Could you restate all of the records below exactly, with the pictures left out?

> Records shown
☆ ☆ ☆
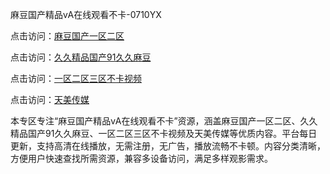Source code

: 麻豆国产精品ⅴA在线观看不卡-0710YX

点击访问：<a href="https://heiliaoga6s9v.pages.dev">麻豆国产一区二区</a>

点击访问：<a href="https://heiliaoow5kzm.pages.dev">久久精品国产91久久麻豆</a>

点击访问：<a href="https://heiliao2dmwwy.pages.dev">一区二区三区不卡视频</a>

点击访问：<a href="https://heiliaoll4qsx.pages.dev">天美传媒</a>

本专区专注“麻豆国产精品ⅴA在线观看不卡”资源，涵盖麻豆国产一区二区、久久精品国产91久久麻豆、一区二区三区不卡视频及天美传媒等优质内容。平台每日更新，支持高清在线播放，无需注册，无广告，播放流畅不卡顿。内容分类清晰，方便用户快速查找所需资源，兼容多设备访问，满足多样观影需求。

<span style="display:none;">[Canonical link](https://github.com/sau20250710/so3)</span>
☆ ☆ ☆
> Exercise solution
Source code

: 麻豆国产精品ⅴA在线观看不卡-0710YX

点击访问：<a href="https://heiliaoga6s9v.pages.dev">麻豆国产一区二区</a>

点击访问：<a href="https://heiliaoow5kzm.pages.dev">久久精品国产91久久麻豆</a>

点击访问：<a href="https://heiliao2dmwwy.pages.dev">一区二区三区不卡视频</a>

点击访问：<a href="https://heiliaoll4qsx.pages.dev">天美传媒</a>

本专区专注“麻豆国产精品ⅴA在线观看不卡”资源，涵盖麻豆国产一区二区、久久精品国产91久久麻豆、一区二区三区不卡视频及天美传媒等优质内容。平台每日更新，支持高清在线播放，无需注册，无广告，播放流畅不卡顿。内容分类清晰，方便用户快速查找所需资源，兼容多设备访问，满足多样观影需求。

<span style="display:none;">[Canonical link](https://github.com/sau20250710/so3)</span>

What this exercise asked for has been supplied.